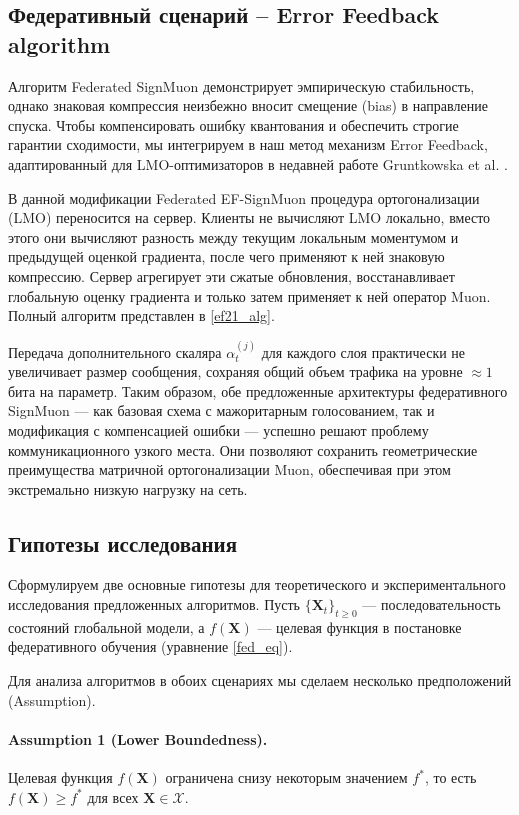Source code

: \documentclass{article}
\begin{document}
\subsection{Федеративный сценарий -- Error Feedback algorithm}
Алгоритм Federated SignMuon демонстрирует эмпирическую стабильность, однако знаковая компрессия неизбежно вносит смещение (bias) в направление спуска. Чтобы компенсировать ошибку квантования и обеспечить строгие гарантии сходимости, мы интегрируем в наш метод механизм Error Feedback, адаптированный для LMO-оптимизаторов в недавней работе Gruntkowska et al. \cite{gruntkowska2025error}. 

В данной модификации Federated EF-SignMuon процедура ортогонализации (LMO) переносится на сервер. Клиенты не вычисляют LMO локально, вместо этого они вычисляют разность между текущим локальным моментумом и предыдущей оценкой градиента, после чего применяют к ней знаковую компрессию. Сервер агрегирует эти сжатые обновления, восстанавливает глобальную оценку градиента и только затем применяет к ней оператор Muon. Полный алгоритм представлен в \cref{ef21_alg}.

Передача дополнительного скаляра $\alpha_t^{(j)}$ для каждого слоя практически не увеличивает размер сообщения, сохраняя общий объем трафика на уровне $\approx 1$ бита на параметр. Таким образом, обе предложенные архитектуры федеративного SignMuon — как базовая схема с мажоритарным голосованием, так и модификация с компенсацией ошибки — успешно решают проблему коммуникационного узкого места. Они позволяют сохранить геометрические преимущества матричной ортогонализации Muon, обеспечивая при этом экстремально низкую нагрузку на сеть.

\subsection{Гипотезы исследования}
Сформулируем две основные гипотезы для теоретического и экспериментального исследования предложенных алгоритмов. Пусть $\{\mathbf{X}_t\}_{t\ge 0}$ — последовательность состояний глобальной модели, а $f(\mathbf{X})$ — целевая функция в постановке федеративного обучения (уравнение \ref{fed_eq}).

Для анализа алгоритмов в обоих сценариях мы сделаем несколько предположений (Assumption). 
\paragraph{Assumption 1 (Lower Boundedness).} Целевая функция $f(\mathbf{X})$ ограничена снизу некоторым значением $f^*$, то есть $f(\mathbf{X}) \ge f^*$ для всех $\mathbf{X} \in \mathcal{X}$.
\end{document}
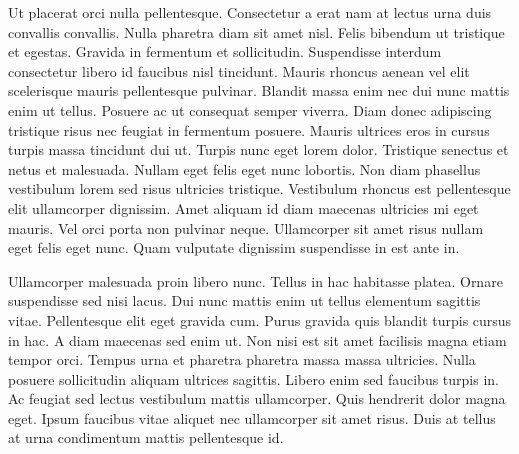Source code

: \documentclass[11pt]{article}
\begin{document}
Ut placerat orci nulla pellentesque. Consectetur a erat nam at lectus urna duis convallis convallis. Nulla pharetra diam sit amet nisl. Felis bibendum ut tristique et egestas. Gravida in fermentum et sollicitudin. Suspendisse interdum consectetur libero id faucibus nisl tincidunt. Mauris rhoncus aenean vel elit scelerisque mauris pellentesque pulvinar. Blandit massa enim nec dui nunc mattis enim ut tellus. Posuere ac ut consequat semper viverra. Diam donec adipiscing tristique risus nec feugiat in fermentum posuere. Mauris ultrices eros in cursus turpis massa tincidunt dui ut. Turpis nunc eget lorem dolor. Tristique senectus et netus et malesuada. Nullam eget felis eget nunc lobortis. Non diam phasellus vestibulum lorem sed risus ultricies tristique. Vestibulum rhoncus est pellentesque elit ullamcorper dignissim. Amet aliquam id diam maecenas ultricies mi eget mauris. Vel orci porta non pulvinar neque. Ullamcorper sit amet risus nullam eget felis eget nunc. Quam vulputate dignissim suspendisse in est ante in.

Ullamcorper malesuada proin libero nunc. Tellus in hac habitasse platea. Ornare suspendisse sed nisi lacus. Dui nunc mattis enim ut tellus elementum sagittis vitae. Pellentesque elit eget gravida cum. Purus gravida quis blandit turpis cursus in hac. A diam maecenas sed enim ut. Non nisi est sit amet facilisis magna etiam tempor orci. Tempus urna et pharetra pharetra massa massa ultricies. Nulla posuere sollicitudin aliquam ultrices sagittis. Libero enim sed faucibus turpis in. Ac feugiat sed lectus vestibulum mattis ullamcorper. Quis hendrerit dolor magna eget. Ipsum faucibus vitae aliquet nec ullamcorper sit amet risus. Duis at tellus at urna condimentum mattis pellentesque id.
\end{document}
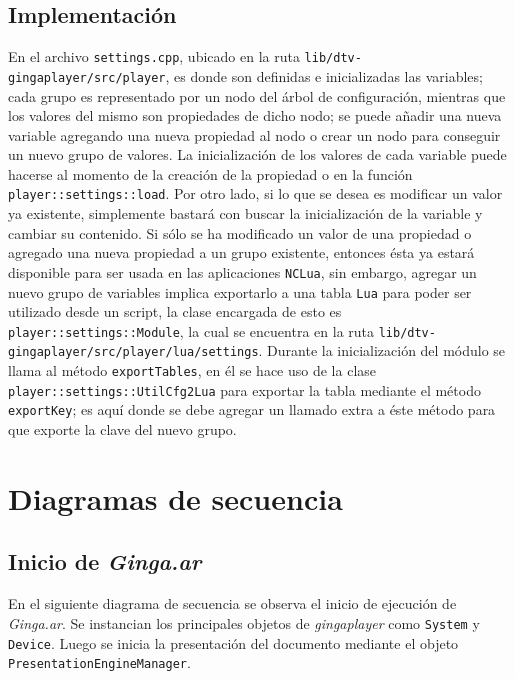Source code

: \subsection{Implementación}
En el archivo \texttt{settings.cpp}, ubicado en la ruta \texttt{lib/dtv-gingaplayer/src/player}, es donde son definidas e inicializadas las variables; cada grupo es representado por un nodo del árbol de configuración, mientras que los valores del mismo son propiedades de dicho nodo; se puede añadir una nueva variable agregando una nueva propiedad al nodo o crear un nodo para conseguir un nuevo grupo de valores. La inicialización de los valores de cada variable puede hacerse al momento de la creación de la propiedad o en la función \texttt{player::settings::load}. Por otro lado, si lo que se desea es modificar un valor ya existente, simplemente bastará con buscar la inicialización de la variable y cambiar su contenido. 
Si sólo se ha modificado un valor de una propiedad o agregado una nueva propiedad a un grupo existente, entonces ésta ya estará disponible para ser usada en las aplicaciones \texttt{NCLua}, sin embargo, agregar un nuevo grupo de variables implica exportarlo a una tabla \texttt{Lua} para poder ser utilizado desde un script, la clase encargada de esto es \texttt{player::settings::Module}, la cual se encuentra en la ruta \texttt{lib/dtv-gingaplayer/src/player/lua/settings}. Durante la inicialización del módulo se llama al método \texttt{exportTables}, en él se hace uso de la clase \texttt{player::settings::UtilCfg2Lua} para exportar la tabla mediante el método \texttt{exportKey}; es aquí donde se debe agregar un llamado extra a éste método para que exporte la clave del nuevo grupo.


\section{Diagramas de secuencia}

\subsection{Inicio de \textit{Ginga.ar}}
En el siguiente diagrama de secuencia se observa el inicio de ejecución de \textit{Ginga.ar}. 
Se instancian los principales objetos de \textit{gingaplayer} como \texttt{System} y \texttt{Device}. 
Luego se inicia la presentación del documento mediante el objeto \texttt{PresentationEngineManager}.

··········

Where does the string "ruta" appear in the records? Copy every line that holds it.

En el archivo \texttt{settings.cpp}, ubicado en la ruta \texttt{lib/dtv-gingaplayer/src/player}, es donde son definidas e inicializadas las variables; cada grupo es representado por un nodo del árbol de configuración, mientras que los valores del mismo son propiedades de dicho nodo; se puede añadir una nueva variable agregando una nueva propiedad al nodo o crear un nodo para conseguir un nuevo grupo de valores. La inicialización de los valores de cada variable puede hacerse al momento de la creación de la propiedad o en la función \texttt{player::settings::load}. Por otro lado, si lo que se desea es modificar un valor ya existente, simplemente bastará con buscar la inicialización de la variable y cambiar su contenido. 
Si sólo se ha modificado un valor de una propiedad o agregado una nueva propiedad a un grupo existente, entonces ésta ya estará disponible para ser usada en las aplicaciones \texttt{NCLua}, sin embargo, agregar un nuevo grupo de variables implica exportarlo a una tabla \texttt{Lua} para poder ser utilizado desde un script, la clase encargada de esto es \texttt{player::settings::Module}, la cual se encuentra en la ruta \texttt{lib/dtv-gingaplayer/src/player/lua/settings}. Durante la inicialización del módulo se llama al método \texttt{exportTables}, en él se hace uso de la clase \texttt{player::settings::UtilCfg2Lua} para exportar la tabla mediante el método \texttt{exportKey}; es aquí donde se debe agregar un llamado extra a éste método para que exporte la clave del nuevo grupo.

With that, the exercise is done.